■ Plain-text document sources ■
....................
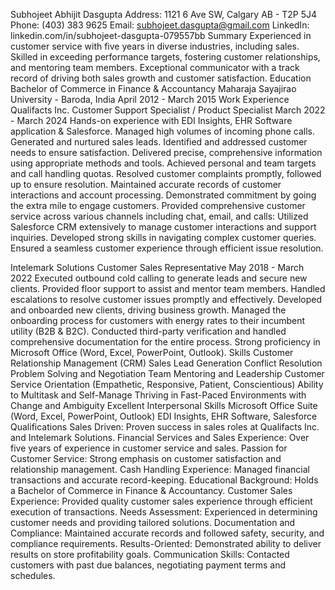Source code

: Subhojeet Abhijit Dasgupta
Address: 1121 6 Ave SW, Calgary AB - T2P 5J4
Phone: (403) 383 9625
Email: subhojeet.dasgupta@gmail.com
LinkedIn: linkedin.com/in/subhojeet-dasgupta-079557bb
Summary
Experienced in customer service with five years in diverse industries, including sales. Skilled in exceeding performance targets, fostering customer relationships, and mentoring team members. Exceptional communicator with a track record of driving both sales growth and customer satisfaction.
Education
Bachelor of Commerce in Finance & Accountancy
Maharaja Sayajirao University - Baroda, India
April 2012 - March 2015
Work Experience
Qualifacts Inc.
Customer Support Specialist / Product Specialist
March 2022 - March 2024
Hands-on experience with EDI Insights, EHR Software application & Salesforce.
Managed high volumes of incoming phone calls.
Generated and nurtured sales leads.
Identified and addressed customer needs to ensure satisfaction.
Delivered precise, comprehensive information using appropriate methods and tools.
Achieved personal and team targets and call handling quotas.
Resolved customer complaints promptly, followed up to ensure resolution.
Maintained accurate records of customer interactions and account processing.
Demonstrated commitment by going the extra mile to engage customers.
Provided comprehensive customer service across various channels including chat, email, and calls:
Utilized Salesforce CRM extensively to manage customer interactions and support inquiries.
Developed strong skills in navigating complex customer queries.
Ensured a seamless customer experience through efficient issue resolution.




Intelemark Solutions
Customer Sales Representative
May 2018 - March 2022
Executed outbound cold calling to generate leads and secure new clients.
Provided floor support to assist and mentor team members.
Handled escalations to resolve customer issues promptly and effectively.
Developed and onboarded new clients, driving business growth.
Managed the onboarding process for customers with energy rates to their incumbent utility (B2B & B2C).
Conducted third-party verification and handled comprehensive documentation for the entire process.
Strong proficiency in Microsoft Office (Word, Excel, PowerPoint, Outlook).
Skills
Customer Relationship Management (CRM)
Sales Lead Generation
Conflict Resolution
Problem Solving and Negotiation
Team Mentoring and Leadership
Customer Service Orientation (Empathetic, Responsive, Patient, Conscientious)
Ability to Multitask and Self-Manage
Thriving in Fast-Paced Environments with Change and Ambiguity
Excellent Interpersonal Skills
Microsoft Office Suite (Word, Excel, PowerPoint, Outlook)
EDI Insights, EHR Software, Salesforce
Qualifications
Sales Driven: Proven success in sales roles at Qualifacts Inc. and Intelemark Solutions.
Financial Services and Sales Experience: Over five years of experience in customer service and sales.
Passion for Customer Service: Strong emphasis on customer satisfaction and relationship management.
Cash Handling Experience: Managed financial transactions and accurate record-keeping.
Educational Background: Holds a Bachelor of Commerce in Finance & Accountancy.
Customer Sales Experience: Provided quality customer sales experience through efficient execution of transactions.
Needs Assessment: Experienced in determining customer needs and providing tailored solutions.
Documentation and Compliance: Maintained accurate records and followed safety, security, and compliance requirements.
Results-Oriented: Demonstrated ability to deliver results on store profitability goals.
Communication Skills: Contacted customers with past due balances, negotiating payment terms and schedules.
....................
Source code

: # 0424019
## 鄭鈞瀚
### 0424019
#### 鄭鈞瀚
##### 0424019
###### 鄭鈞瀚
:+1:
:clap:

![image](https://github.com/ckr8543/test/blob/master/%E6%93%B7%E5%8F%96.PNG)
....................
■ About this exercise ■
With the line holding "Delivered precise, comprehensive" as the first and the line holding "Demonstrated commitment by" as the last, set down that range of the entries above exactly, and nothing else.

■ Problem solution ■
Delivered precise, comprehensive information using appropriate methods and tools.
Achieved personal and team targets and call handling quotas.
Resolved customer complaints promptly, followed up to ensure resolution.
Maintained accurate records of customer interactions and account processing.
Demonstrated commitment by going the extra mile to engage customers.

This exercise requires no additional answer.